- [Exercise goal]
Would you return exactly the lines from the top of the data below through the one containing "4. **Create Data", leaving out the pictures?

* * *

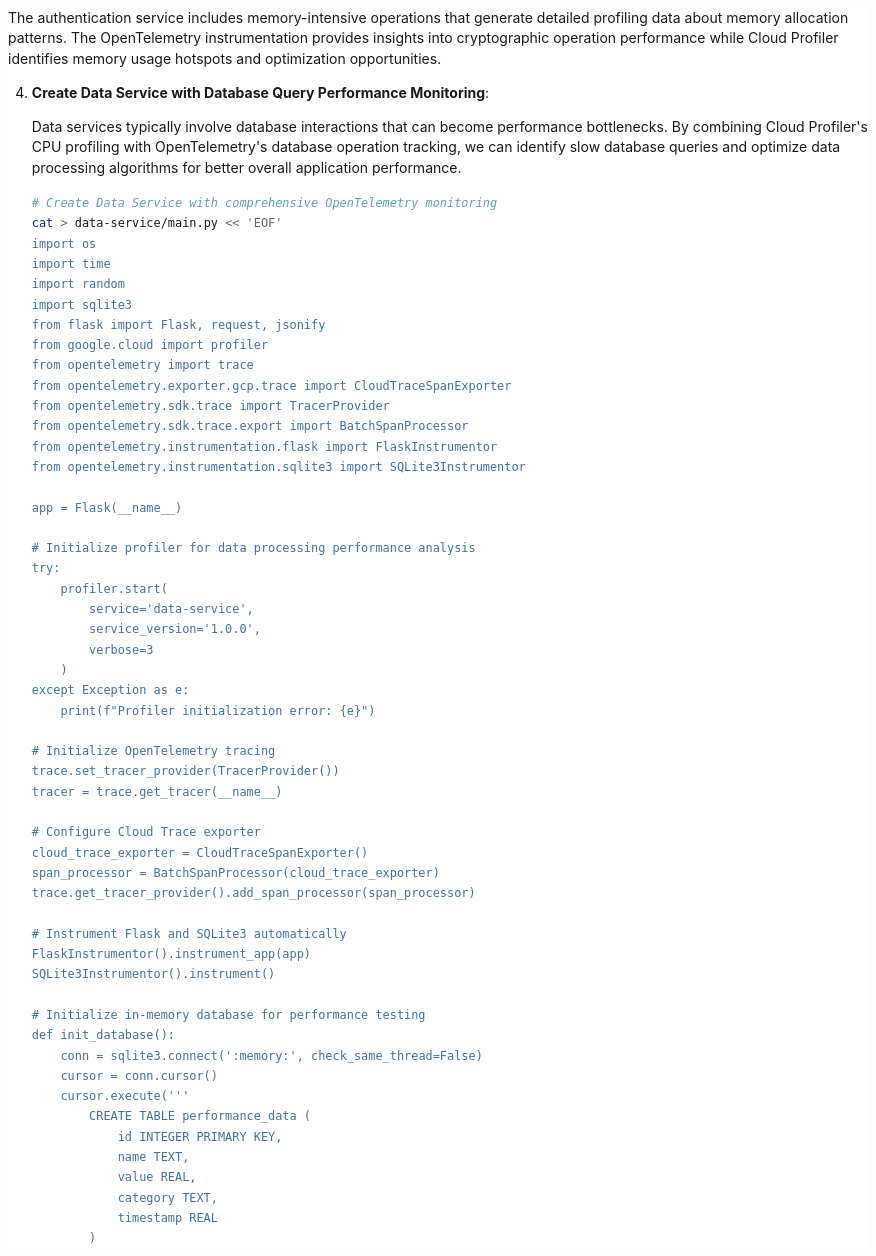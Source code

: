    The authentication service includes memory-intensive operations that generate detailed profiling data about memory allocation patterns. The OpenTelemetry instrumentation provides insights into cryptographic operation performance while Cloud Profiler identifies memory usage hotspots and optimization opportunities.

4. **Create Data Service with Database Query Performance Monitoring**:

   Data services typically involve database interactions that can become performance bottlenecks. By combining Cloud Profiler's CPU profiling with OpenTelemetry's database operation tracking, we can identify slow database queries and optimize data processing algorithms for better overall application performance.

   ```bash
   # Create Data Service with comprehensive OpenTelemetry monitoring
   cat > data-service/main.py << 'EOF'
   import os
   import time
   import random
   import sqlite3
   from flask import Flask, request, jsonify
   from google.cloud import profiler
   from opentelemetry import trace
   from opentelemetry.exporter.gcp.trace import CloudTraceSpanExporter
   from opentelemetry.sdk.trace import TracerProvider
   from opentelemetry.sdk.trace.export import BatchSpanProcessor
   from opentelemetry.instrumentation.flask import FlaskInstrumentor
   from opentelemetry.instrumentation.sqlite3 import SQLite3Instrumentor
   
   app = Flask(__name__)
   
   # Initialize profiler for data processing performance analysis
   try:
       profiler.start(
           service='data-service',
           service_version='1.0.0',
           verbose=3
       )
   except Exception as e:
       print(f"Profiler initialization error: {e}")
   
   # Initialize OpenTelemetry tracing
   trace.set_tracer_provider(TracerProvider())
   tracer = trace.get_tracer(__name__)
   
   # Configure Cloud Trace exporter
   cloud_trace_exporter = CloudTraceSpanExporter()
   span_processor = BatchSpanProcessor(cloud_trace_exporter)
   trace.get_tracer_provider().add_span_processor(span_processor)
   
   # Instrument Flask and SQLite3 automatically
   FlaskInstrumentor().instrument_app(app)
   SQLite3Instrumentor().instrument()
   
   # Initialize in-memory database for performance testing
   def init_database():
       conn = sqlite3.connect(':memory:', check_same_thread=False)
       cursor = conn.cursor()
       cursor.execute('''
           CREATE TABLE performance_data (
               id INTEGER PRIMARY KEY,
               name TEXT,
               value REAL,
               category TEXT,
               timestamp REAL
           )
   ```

* * *

- [Problem solution]
Source code

:    The authentication service includes memory-intensive operations that generate detailed profiling data about memory allocation patterns. The OpenTelemetry instrumentation provides insights into cryptographic operation performance while Cloud Profiler identifies memory usage hotspots and optimization opportunities.

4. **Create Data Service with Database Query Performance Monitoring**:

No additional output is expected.